"Solo mister Samsung può salvare la mia Mivar"

Carlo Vichi, 94 anni, il patriarca dei televisori simbolo del made in Italy, si gioca l'ultima carta

"Solo mister Samsung può salvare la mia Mivar"

Carlo Vichi, 94 anni, pranza nella mensa della vecchia sede Mivar, ad Abbiategrasso (Milano). Una sala enorme dove i posti a sedere sono centinaia, ma ad essere occupato è solo un tavolo. Sulle sedie (con scivolo integrato) - progettate dallo stesso Vichi - ci sono solo 4 persone: il grande patriarca, sua moglie Anna Maria, la figlia Luisa e Rocco il collaboratore più fidato della «Famiglia Mivar». Una famiglia allargata che, negli anni d'oro di questa fabbrica simbolo dei migliori televisori made in Italy, è arrivata ad occupare mille operai e a produrre 5 mila televisori al giorno.

La signora Anna Maria ha il viso dolce e i capelli bianchi come nuvole; mostra molto meno della sua età, e osserva il marito Carlo con uno sguardo che è un mix di affetto e benevola sopportazione: «Quando nel 2013 la Mivar ha chiuso i battenti, abbiamo tutti sofferto molto. Ma Carlo di più. Per 70 anni ha vissuto solo per la sua creatura e per i suoi operai». A fianco della signora Anna Maria c'è la figlia Luisa che quel padre autoritario, sempre pronto a «parlar bene» di Mussolini e Hitler, non lo perde mai di vista; lo fotografa durante l'intervista al Giornale e fa anche un filmino che prontamente gira sul nostro cellulare. Pochi istanti prima ci siamo seduti a fianco di quello che in paese è considerato da tutti un geniale benefattore.

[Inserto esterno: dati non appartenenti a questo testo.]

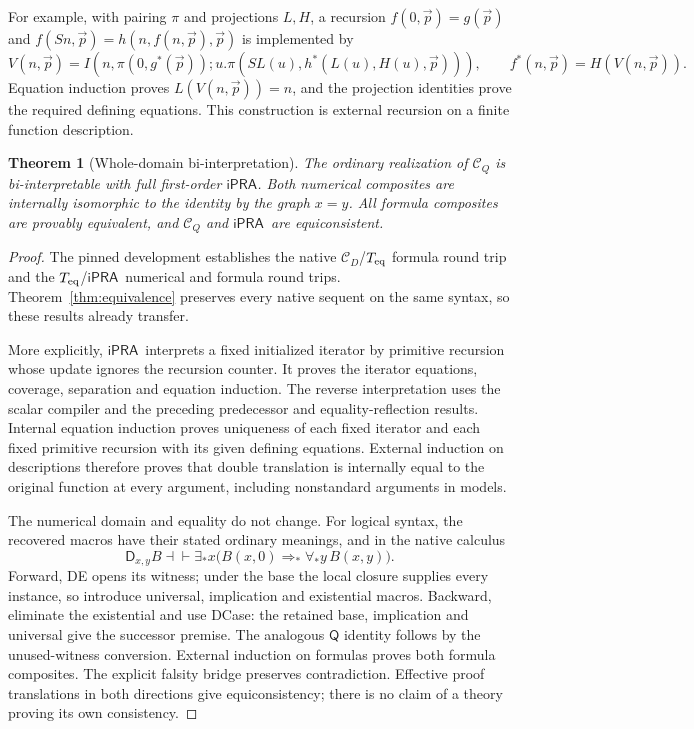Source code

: \documentclass[11pt,letterpaper]{article}
\newtheorem{theorem}{Theorem}[section]
\theoremstyle{definition}\newtheorem{definition}[theorem]{Definition}
\theoremstyle{remark}\newtheorem{remark}[theorem]{Remark}
\newcommand{\ipra}{\ensuremath{\mathsf{iPRA}}}
\newcommand{\CD}{\mathcal C_D}
\newcommand{\CQ}{\mathcal C_Q}
\newcommand{\D}{\mathsf D}
\newcommand{\Q}{\mathsf Q}
\begin{document}
For example, with pairing $\pi$ and projections $L,H$, a recursion
$f(0,\vec p)=g(\vec p)$ and
$f(Sn,\vec p)=h(n,f(n,\vec p),\vec p)$ is implemented by
\[
 V(n,\vec p)=I\!\left(n,\pi(0,g^*(\vec p));
 u.\pi(SL(u),h^*(L(u),H(u),\vec p))\right),
 \qquad f^*(n,\vec p)=H(V(n,\vec p)).
\]
Equation induction proves $L(V(n,\vec p))=n$, and the projection
identities prove the required defining equations. This construction is
external recursion on a finite function description.

\begin{theorem}[Whole-domain bi-interpretation]
The ordinary realization of $\CQ$ is bi-interpretable with full
first-order \ipra. Both numerical composites are internally isomorphic
to the identity by the graph $x=y$. All formula composites are provably
equivalent, and $\CQ$ and \ipra\ are equiconsistent.
\end{theorem}
\begin{proof}
The pinned development establishes the native $\CD$/$T_{\rm eq}$
formula round trip and the $T_{\rm eq}$/\ipra\ numerical and formula
round trips. Theorem~\ref{thm:equivalence} preserves every native
sequent on the same syntax, so these results already transfer.

More explicitly, \ipra\ interprets a fixed initialized iterator by
primitive recursion whose update ignores the recursion counter. It proves
the iterator equations, coverage, separation and equation induction.
The reverse interpretation uses the scalar compiler and the preceding
predecessor and equality-reflection results. Internal equation induction
proves uniqueness of each fixed iterator and each fixed primitive
recursion with its given defining equations. External induction on
descriptions therefore proves that double translation is internally
equal to the original function at every argument, including nonstandard
arguments in models.

The numerical domain and equality do not change. For logical syntax,
the recovered macros have their stated ordinary meanings, and in the
native calculus
\[
 \D_{x,y}B\dashv\vdash
 \exists_*x\bigl(B(x,0)\Rightarrow_*\forall_*y\,B(x,y)\bigr).
\]
Forward, DE opens its witness; under the base the local closure supplies
every instance, so introduce universal, implication and existential
macros. Backward, eliminate the existential and use DCase: the retained
base, implication and universal give the successor premise. The analogous
$\Q$ identity follows by the unused-witness conversion. External induction
on formulas proves both formula composites. The explicit falsity bridge
preserves contradiction. Effective proof translations in both directions
give equiconsistency; there is no claim of a theory proving its own
consistency.
\end{proof}
\end{document}
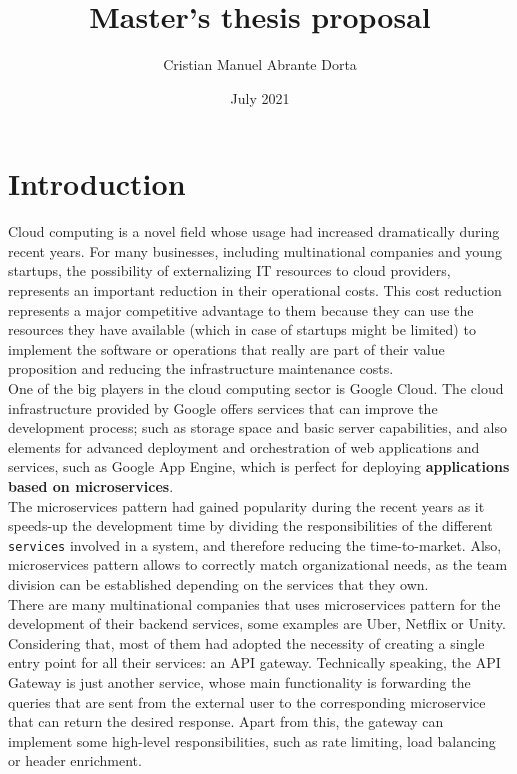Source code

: \documentclass[12pt]{article}
\title{Master's thesis proposal}
\author{Cristian Manuel Abrante Dorta}
\date{July 2021}
\begin{document}
\maketitle

\section{Introduction}

Cloud computing is a novel field whose usage had increased dramatically during recent years. For many businesses, including multinational companies and young startups, the possibility of externalizing IT resources to cloud providers, represents an important reduction in their operational costs. This cost reduction represents a major competitive advantage to them because they can use the resources they have available (which in case of startups might be limited) to implement the software or operations that really are part of their value proposition and reducing the infrastructure maintenance costs.\\

One of the big players in the cloud computing sector is Google Cloud. The cloud infrastructure provided by Google offers services that can improve the development process; such as storage space and basic server capabilities, and also elements for advanced deployment and orchestration of web applications and services, such as Google App Engine, which is perfect for deploying \textbf{applications based on microservices}.\\

The microservices pattern had gained popularity during the recent years as it speeds-up the development time by dividing the responsibilities of the different \texttt{services} involved in a system, and therefore reducing the time-to-market. Also, microservices pattern allows to correctly match organizational needs, as the team division can be established depending on the services that they own.\\

There are many multinational companies that uses microservices pattern for the development of their backend services, some examples are Uber, Netflix or Unity. Considering that, most of them had adopted the necessity of creating a single entry point for all their services: an API gateway. Technically speaking, the API Gateway is just another service, whose main functionality is forwarding the queries that are sent from the external user to the corresponding microservice that can return the desired response. Apart from this, the gateway can implement some high-level responsibilities, such as rate limiting, load balancing or header enrichment.\\
\end{document}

In oltre 70 anni di attività Vichi ha infatti dato lavoro a oltre 6 mila persone, quasi tutte originarie della zona. «E avrei potuto fare molto di più - ci racconta lo storico fondatore e proprietario della Mivar - se solo avessi potuto inaugurare il nuovo stabilimento, pronto da 17 anni, e mai aperto a causa della crisi che ha azzerato le commesse». Nel 2013 Vichi non ha potuto più reggere la concorrenza dei pixel asiatici e, nonostante gli ottimi risultati conseguiti anche nel settore «plasma» e «Lcd», è stato costretto a gettare la spugna. «Dal 2013 ho offerto gratuitamente il mio stabilimento-modello (120 mila metri quadrati che sono un monumento all'efficienza) a chi fosse in grado di farlo rivivere riassumendo manodopera locale - spiega Vichi al Giornale -, ma nessuno si è fatto vivo. L'unico che potrebbe realizzare il progetto è il signor Samsung in persona. Resto in attesa ma non sono molto fiducioso». In un Paese normale un imprenditore di talento come Vichi sarebbe stato sommerso da benemerenze, attestati, finanziamenti pubblici. «E invece il palazzo del potere mi ha sempre demonizzato per le mie idee - denuncia con la veemenza che non lo ha mai abbandonato -. Ma di questa indifferenza della classe politica ed economica nei miei confronti vado orgogliosissimo. Lo Stato italiano mi fa schifo, il Vaticano mi fa schifo, i sindacati mi fanno schifo, chi non ha voglia di lavorare mi fa schifo».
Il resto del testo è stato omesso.